My sister doesn’t have all the answers…

Sometimes I think my memory is a collection of stories that I just plain made-up. Maybe I’ve re-written my childhood in the way I wish it had happened. One of those cloudy memories involved birthday dinners.

As I recall it, on a few birthdays, I had the opportunity to pick the restaurant that I wanted to have dinner at. And it was just me, my mom and my dad — no one else (there were six of us). I remember it as awesome. On one of these occasions, either real or imagined, I decided I wanted to have dinner at “The Revolving Restaurant.” I don’t know if it had a different name. As far as I was concerned its name was “The Revolving Restaurant.”

Who wouldn’t have chosen this place as the location for a birthday dinner? It was a restaurant that revolved! You could dine on a pleasant meal while enjoying a birds-eye-360-degree-view of the city of Rochester.

Revolving Restaurant Revolving Restaurant

Does anyone else wonder whatever happened to “The Revolving Restaurant?”

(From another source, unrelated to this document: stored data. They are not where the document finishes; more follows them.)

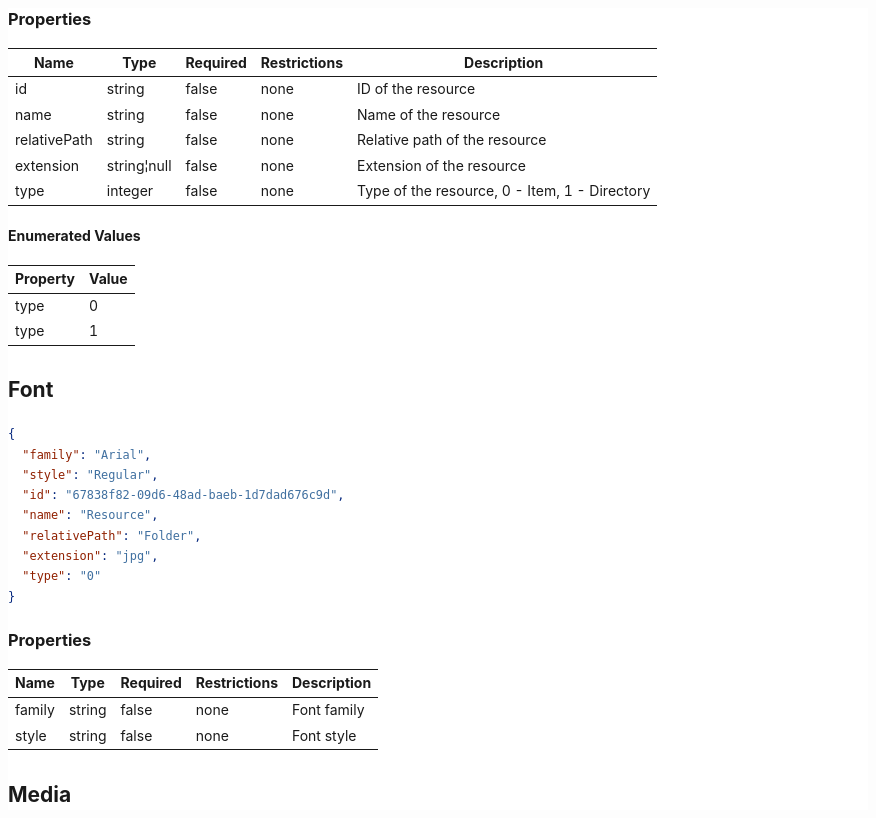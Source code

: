 ### Properties

|Name|Type|Required|Restrictions|Description|
|---|---|---|---|---|
|id|string|false|none|ID of the resource|
|name|string|false|none|Name of the resource|
|relativePath|string|false|none|Relative path of the resource|
|extension|string¦null|false|none|Extension of the resource|
|type|integer|false|none|Type of the resource, 0 - Item, 1 - Directory|

#### Enumerated Values

|Property|Value|
|---|---|
|type|0|
|type|1|

<h2 id="tocS_Font">Font</h2>

<a id="schemafont"></a>
<a id="schema_Font"></a>
<a id="tocSfont"></a>
<a id="tocsfont"></a>

```json
{
  "family": "Arial",
  "style": "Regular",
  "id": "67838f82-09d6-48ad-baeb-1d7dad676c9d",
  "name": "Resource",
  "relativePath": "Folder",
  "extension": "jpg",
  "type": "0"
}

```

### Properties

|Name|Type|Required|Restrictions|Description|
|---|---|---|---|---|
|family|string|false|none|Font family|
|style|string|false|none|Font style|

<h2 id="tocS_Media">Media</h2>

<a id="schemamedia"></a>
<a id="schema_Media"></a>
<a id="tocSmedia"></a>
<a id="tocsmedia"></a>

Is there just not a demand for revolving while eating anymore?

Or is that birds-eye-view less appealing these days?

Either way, it makes me sad.

Rochester and its environs were really cool once. In today’s Democrat and Chronicle, I learned Ontario Beach Park was once the Coney Island of western New York. And Oklahoma Beach — down the street and across the Outlet Bridge to Webster — was a “favorite place for bootleggers to unload their cargo.”

Granted that was over 100 years ago. But still, the closest thing to a rum runner I’ve seen around here has been in a glass at Marge’s. (Don’t get me wrong– I LOVE Marge’s.)

The South Wedge has given me a little hope though. The latest revitalization project on the Weider Hall is another reminder that all of the good things from Rochester’s history are not completely gone yet.

But my question still remains: Where’s a girl to go if she wants to revolve?

UPDATE: JAY found a blog post that contains recent pictures from inside the “Rotating Restaurant” and another site with a photo gallery. And JAY is also sure that this memory was hers. She claims she went there along with our father on her birthday.